Papel de la sociedad en el siglo XXI
El encuentro ha abierto un espacio de reflexión sobre el papel de la sociedad en el poder del siglo XXI. Uno de los principales objetivos globales hoy en día es la sostenibilidad, un propósito para el cual tenemos que remar en una misma dirección. Sobre este tema, Nacho Corredor, socio fundador de BeBartlet, ha señalado que “la sostenibilidad ecológica es una de las acciones que más actores requieren, entre ellos, la fuerza de la sociedad”, es por ello que la importancia de la reputación es clave en cualquier proyecto. En la misma línea, su socio, Adrián Jofré, ha destacado la importancia de lo que ocurre en el entorno.
“En el siglo XXI, la capacidad de maniobrar de una empresa depende de lo que ocurre fuera de la organización. La población es un actor con capacidad real de cambio” afirmó. Además, ambos han coincidido en que la confianza se construye acortando distancias entre empresas, instituciones y ciudadanía, y que la clave pasa por generar espacios de consenso que permitan un diálogo abierto.

¿Cómo la licencia social y su relación con la reputación?
El debate también ha abordado cómo se entiende hoy la licencia social y su relación con la reputación. Para Felisa Martín, directora de Comunicación, Relaciones Institucionales y con Inversores de Enagás, “son dos caras de la misma moneda. No se puede ver dónde empieza una y acaba la otra. Son el termómetro de ver si un proyecto es viable o no”. Sin embargo, la importancia de la población es notoria y para ello, Enrique Rodríguez, director de Comunicación Externa y Reputación de Moeve, ha propuesto incluso modificar el término, ya que “No lo llamaría licencia, porqué licencia implica un permiso, y esto es más un acuerdo, un consenso mutuo.
Las empresas también tienen que ser analizadas desde la perspectiva de cuánta confianza emiten a la sociedad”. La confianza es un valor para la empresa, muy difícil de conseguir y de afianzar, sin embargo, se puede perder de un día para otro. Para afrontar esta cuestión, Silvia Agulló, directora de Sostenibilidad y Riesgos de Reputación de DKV, explicó que “hay que ganárselo cada día, no solo contando, sino demostrando hechos”.

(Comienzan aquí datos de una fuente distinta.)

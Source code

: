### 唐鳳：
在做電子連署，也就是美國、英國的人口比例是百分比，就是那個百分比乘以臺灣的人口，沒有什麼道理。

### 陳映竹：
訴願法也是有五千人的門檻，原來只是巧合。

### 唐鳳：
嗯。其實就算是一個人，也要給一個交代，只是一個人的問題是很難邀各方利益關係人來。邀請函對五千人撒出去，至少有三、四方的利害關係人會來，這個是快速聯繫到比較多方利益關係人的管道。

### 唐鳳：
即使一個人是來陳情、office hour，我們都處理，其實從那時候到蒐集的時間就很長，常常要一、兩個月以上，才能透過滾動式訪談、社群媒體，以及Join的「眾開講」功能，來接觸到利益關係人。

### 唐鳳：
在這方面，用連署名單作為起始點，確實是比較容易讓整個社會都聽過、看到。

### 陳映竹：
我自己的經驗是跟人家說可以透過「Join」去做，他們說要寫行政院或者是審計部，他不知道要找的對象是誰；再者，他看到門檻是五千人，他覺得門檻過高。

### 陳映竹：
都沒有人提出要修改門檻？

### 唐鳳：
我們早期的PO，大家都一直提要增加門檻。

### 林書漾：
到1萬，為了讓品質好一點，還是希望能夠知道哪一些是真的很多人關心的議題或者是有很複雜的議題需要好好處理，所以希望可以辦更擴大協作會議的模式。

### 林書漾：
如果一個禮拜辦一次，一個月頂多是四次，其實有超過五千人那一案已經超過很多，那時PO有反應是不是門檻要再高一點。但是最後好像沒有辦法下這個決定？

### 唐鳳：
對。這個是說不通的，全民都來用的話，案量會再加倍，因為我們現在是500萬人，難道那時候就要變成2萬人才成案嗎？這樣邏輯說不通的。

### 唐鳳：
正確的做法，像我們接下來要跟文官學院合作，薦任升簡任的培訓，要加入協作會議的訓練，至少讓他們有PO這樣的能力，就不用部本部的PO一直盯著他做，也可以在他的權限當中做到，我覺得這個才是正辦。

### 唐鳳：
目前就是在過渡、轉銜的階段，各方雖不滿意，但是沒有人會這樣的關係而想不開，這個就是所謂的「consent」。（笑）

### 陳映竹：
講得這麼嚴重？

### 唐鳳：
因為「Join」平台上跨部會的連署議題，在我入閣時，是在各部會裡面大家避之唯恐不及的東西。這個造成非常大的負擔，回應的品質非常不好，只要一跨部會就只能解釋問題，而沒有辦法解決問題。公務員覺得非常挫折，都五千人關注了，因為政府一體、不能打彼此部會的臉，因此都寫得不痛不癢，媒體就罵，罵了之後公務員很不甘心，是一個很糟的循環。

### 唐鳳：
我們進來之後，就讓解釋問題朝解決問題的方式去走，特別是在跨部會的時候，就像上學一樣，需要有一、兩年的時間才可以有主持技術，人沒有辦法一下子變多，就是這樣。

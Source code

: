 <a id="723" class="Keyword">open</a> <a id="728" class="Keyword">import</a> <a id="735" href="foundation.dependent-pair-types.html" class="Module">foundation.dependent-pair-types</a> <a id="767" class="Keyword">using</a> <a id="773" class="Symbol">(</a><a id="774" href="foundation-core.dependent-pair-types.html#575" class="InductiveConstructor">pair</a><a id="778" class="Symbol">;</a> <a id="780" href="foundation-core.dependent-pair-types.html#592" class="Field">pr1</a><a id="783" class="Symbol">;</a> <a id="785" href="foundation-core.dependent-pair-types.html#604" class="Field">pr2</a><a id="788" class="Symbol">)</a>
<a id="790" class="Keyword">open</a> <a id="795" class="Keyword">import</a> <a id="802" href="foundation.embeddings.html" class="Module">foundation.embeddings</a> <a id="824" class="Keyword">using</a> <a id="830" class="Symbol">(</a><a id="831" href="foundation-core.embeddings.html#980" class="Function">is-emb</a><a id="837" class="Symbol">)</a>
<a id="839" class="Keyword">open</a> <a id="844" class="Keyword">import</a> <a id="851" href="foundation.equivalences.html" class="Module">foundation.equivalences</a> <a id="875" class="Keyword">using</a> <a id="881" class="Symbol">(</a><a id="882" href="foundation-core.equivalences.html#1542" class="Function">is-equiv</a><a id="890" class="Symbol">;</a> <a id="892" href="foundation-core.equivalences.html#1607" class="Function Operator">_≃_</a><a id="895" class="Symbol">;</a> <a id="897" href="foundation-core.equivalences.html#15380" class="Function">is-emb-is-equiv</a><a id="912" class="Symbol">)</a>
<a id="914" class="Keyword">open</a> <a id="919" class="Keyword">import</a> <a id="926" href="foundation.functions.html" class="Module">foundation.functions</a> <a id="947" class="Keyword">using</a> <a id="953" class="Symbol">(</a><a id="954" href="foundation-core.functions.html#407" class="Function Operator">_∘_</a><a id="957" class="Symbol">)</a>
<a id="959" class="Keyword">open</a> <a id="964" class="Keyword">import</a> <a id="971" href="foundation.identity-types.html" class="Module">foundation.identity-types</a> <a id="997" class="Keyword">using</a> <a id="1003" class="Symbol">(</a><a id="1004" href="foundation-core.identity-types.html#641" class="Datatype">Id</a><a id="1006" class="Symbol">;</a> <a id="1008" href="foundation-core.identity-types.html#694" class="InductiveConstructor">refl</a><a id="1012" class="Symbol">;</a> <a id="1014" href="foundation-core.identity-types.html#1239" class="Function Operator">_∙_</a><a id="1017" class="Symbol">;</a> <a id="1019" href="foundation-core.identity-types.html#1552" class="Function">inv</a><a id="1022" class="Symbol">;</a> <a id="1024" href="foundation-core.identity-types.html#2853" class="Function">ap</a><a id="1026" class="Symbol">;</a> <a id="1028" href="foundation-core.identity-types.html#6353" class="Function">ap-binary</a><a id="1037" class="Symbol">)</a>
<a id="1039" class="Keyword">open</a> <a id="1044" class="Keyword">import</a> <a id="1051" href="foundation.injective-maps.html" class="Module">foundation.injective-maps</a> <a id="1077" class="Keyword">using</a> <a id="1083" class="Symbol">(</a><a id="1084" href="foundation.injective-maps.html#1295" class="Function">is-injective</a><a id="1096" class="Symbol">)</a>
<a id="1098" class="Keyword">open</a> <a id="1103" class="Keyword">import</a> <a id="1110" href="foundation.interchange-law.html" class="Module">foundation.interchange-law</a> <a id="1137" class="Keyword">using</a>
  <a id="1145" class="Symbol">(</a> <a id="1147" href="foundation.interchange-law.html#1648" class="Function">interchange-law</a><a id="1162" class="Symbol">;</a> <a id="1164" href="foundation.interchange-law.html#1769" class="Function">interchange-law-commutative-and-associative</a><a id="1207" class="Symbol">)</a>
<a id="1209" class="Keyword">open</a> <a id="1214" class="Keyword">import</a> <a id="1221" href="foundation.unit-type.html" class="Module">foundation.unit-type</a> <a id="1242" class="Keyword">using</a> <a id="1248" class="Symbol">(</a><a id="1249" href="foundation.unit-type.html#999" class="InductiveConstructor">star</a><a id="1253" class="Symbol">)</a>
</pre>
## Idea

Función de la sostenibilidad, la reputación y la confianza social
La sostenibilidad, la reputación y la confianza social son factores interdependientes y determinantes para la viabilidad de los proyectos en el siglo XXI, tanto por parte de empresas, como de instituciones públicas. Para ello, Manuel Larrasa, Secretario General de la Junta de Andalucía, ha indicado que la clave es generar un “win to win” con el territorio al que te estás dirigiendo. Ahora, Moeve está en transformación, en camino hacia un modelo más sostenible. Es una tarea que solo será posible mediante la confianza y la reputación, dos factores, que además de ser requisitos son también oportunidades para construir proyectos con impacto positivo y respaldo social.